These internationals truly love the RUG

Every year, motivated international graduates become International Alumni Ambassadors. Sadly, these eager Groningen-promotors don’t always have a lot to do.

International Alumni Ambassadors

An International Alumni Ambassador (IAA) is unpaid and works up to 35 hours in a one-year-long ambassadorship. It was founded by the Ubbo Emmius Fund in 2011, based on the idea that international graduates who have had a positive experience studying in Groningen will naturally speak highly of the RUG in their home countries. The programme makes them official representatives of the RUG – they leave the Netherlands equipped with a customizable Powerpoint presentation and business cards.

Since 2011 there have been 71 ambassadors from 37 countries.

‘I hate having an enthusiastic student and not having anything for them to do’, Jessica Winters, marketing coordinator for the RUG, says.

That enthusiastic student, in this case, is Edmond Yao Doumon, an International Alumni Ambassador for 2013 to 2014. If it was up to him, Doumon, 33, would be on every radio station, in every newspaper and hosting educational fairs in his home country of Ghana to tell everybody just how great Groningen is.

‘I’m supposed to be a kind of link to the university from this part of the world for anybody who is interested, but I think the level of publicity is very low’, Doumon says.

His grand plans to promote Groningen at fairs and by advertising in Ghana had a budget of around 3,000 Euros, according to Winters. ‘That is a budget that I simply don’t have.
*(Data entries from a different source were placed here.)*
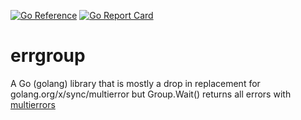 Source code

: [![Go Reference](https://pkg.go.dev/badge/github.com/simplylib/errgroup.svg)](https://pkg.go.dev/github.com/simplylib/errgroup)
[![Go Report Card](https://goreportcard.com/badge/github.com/simplylib/errgroup)](https://goreportcard.com/report/github.com/simplylib/errgroup)

# errgroup
A Go (golang) library that is mostly a drop in replacement for golang.org/x/sync/multierror but Group.Wait() returns all errors with [multierrors](https://github.com/simplylib/multierror)

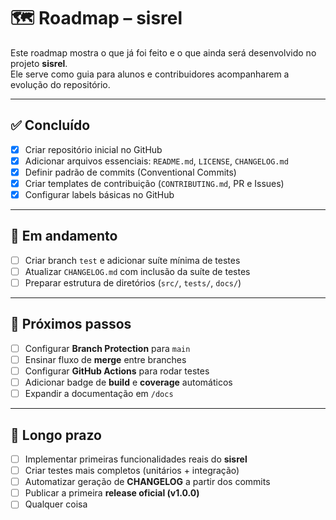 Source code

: # 🗺️ Roadmap – sisrel

Este roadmap mostra o que já foi feito e o que ainda será desenvolvido no projeto **sisrel**.  
Ele serve como guia para alunos e contribuidores acompanharem a evolução do repositório.

---

## ✅ Concluído
- [x] Criar repositório inicial no GitHub
- [x] Adicionar arquivos essenciais: `README.md`, `LICENSE`, `CHANGELOG.md`
- [x] Definir padrão de commits (Conventional Commits)
- [x] Criar templates de contribuição (`CONTRIBUTING.md`, PR e Issues)
- [x] Configurar labels básicas no GitHub

---

## 🚧 Em andamento
- [ ] Criar branch `test` e adicionar suíte mínima de testes
- [ ] Atualizar `CHANGELOG.md` com inclusão da suíte de testes
- [ ] Preparar estrutura de diretórios (`src/`, `tests/`, `docs/`)

---

## 📌 Próximos passos
- [ ] Configurar **Branch Protection** para `main`
- [ ] Ensinar fluxo de **merge** entre branches
- [ ] Configurar **GitHub Actions** para rodar testes
- [ ] Adicionar badge de **build** e **coverage** automáticos
- [ ] Expandir a documentação em `/docs`

---

## 🎯 Longo prazo
- [ ] Implementar primeiras funcionalidades reais do **sisrel**
- [ ] Criar testes mais completos (unitários + integração)
- [ ] Automatizar geração de **CHANGELOG** a partir dos commits
- [ ] Publicar a primeira **release oficial (v1.0.0)**
- [ ] Qualquer coisa
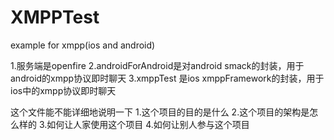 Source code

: ﻿# XMPPTest
example for xmpp(ios and android)

1.服务端是openfire
2.androidForAndroid是对android smack的封装，用于android的xmpp协议即时聊天
3.xmppTest 是ios xmppFramework的封装，用于ios中的xmpp协议即时聊天

这个文件能不能详细地说明一下
1.这个项目的目的是什么
2.这个项目的架构是怎么样的
3.如何让人家使用这个项目
4.如何让别人参与这个项目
I wish I did – it would save us time to have an ambassador organize all of that’, she says.

Really motivated

‘Edmond is really, really motivated’, agrees International Alumni Officer, Isma Moualhi, ‘but his proposal exceeds the purpose of this programme.’ Moualhi is in charge of all the IAAs and helps them to develop plans to promote the RUG through educational fairs, fostering alumni contacts and facilitating business collaborations back home.

While the IAAs are eager to help, an issue for many of them is that their tasks of supporting marketing activities and maintaining alumni networks already fall to the marketing department and Nuffic.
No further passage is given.